Aoife Cassidy has always been right in the thick of it where Slaughtneil hurling is concerned. Nine years ago she was on the club's U-14 team that reached the Division 2 quarter-finals at Féile na nGael in Laois/Offaly.
Cormac O’Doherty, a key member of the Slaughtneil’s senior hurlers who made history last winter by becoming the first Derry club to win the Ulster title, remembers it well.
“I was a couple of years younger than her and ‘playing up’ for Féile but Aoife was our centre-back and captain.
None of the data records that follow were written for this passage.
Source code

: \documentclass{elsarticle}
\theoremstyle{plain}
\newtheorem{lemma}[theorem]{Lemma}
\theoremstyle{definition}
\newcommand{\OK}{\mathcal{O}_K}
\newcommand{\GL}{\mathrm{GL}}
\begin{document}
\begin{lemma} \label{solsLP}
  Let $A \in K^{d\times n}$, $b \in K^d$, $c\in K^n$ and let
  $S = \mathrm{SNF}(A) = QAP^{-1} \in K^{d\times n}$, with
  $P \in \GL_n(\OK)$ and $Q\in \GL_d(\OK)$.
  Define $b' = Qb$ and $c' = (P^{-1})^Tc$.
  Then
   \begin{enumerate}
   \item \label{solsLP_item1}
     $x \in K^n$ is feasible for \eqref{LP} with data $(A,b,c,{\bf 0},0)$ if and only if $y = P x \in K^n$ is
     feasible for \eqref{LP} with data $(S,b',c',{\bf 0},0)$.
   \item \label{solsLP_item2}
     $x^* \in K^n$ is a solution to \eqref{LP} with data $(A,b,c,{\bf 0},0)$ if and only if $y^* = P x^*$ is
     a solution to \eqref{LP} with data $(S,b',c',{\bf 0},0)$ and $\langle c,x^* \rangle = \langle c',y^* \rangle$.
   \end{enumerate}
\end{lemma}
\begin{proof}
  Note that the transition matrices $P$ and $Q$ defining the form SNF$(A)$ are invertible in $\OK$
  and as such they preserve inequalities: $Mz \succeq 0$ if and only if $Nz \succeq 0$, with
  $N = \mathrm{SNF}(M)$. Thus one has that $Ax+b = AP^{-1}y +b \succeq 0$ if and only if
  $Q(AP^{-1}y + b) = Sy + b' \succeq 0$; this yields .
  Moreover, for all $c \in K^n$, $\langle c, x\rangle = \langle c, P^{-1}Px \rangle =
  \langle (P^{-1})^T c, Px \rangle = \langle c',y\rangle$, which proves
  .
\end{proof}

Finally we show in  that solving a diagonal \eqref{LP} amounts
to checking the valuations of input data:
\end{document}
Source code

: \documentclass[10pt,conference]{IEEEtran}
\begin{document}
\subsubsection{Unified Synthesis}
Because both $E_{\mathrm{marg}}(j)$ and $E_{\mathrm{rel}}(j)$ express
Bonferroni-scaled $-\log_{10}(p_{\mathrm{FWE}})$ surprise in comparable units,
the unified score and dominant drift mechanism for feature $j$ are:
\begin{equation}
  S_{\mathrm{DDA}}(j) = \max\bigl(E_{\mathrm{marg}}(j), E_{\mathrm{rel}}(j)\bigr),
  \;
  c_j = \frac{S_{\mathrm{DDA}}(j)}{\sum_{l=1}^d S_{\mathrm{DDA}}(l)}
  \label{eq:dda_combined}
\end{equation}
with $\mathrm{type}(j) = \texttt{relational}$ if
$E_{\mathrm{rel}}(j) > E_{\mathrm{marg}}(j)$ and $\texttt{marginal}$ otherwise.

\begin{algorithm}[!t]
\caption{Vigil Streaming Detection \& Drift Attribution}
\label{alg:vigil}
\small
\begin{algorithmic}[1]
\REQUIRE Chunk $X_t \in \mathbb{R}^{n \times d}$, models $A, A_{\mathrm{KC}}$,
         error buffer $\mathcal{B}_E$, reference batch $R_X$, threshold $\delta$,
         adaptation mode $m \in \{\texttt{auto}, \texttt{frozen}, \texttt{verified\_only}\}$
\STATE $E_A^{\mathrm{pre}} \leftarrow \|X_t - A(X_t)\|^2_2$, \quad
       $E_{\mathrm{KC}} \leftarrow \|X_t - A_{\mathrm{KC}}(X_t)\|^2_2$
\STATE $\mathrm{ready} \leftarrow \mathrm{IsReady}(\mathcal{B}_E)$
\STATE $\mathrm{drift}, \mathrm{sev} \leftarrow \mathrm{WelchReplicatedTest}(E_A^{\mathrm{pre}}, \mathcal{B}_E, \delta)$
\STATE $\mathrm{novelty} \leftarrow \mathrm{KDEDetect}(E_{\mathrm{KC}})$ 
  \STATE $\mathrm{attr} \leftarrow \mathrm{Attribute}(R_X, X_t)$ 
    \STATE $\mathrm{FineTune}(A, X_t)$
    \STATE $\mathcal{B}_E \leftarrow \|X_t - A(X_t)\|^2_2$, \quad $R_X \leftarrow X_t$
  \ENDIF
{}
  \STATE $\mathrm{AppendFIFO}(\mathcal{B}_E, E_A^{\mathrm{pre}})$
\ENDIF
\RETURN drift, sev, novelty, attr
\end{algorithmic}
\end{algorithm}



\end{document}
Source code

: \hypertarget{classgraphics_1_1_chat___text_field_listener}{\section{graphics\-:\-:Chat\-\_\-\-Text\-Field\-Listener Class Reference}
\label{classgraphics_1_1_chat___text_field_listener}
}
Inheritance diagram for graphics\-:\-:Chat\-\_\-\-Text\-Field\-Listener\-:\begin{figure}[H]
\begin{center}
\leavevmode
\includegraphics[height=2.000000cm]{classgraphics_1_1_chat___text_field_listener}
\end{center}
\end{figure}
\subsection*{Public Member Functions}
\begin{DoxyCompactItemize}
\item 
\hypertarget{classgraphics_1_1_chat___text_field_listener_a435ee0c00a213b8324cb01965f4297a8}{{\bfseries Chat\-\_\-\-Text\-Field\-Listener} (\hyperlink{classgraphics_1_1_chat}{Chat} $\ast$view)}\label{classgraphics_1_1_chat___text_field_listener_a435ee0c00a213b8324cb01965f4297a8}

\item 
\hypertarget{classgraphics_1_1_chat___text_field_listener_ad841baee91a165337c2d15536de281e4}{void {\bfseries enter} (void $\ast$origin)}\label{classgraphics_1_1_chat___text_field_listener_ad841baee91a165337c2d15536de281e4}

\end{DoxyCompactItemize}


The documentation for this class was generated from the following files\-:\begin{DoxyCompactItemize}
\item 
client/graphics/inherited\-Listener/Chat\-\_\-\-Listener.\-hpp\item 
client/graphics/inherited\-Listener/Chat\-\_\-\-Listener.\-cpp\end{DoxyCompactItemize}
She was our best player,” he states unequivocally.
He is talking about the club’s U-14 hurlers.
Cassidy was already an underage camogie star but, as the only girl on the club’s hurling counterparts, was also good enough to play two pivotal roles for their boys.
Only Cuala's defeat of their hurlers last weekend has stopped Slaughneil chasing an incredible All-Ireland club treble
On Sunday, she’ll be in Croke Park giving the same kind of leadership when Robert Emmets Slaughtneil take on Sarsfields of Galway in the AIB All-Ireland senior club camogie final.
As captain and number six she’ll be stretching every sinew to try to help this tiny rural Derry club pull on the glass slipper at the end of their Cinderella season.
Only Cuala’s defeat of their hurlers last weekend has stopped Slaughneil chasing an incredible All-Ireland club treble.
They’ve already clinched an unprecedented Ulster club treble of senior camogie, football and hurling titles and the Cassidys are woven into the heart of it.
The three girls – Eilis (24), Aoife (22) and Brona (20) – line out for their camogie team and two of their four brothers are dual stars, so they’ll be back in Croke Park on St Patrick’s weekend to support Seán in the football final. Seán and Eanna were both also on the hurling team who tried so valiantly to match them.
Slaughtneil is little more than a collection of 300 houses in the shadow of the Sperrin Mountains.
It may be a scattered rural community in south Derry, situated between the village of Swatragh and the town of Maghera (both also GAA strongholds) but Slaughtneil’s size has never limited its ambition.
Community centre
There’s no shop or pub, only a GAA club whose legendary teenage disco of the ’80s and early ’90s attracted kids from across the county and funded the infrastructure for their current success.
Slaughtneil’s vision doesn’t rest with sport though, as Aoife explains.
“There’s a community centre which has a craft shop and an arts theatre in two different buildings. The school’s next to them and then, on a different road, there’s the pitch and clubhouse. We’d be looking down on the pitch from our house, we can see it when the lights are on at night.”
The 'An Carn' community centre has hosted the likes of Sharon Shannon and John Spillane. Part of its remit is also to rejuvenate this Gaeltacht area so it also hosts Irish language and music classes.
That helps explains why the Cassidy girls are always named ‘as Gaeilge’ in match programmes. Family holidays always took them to Gweedore and centre-forward Eilis is now an Irish teacher.
Aoife could have followed her but chose to study podiatry in UUJ yet still speaks Irish daily. Traditional music is also part of their heritage and full-back Bronagh is reportedly a beautiful singer whose repertoire includes Sean Nos.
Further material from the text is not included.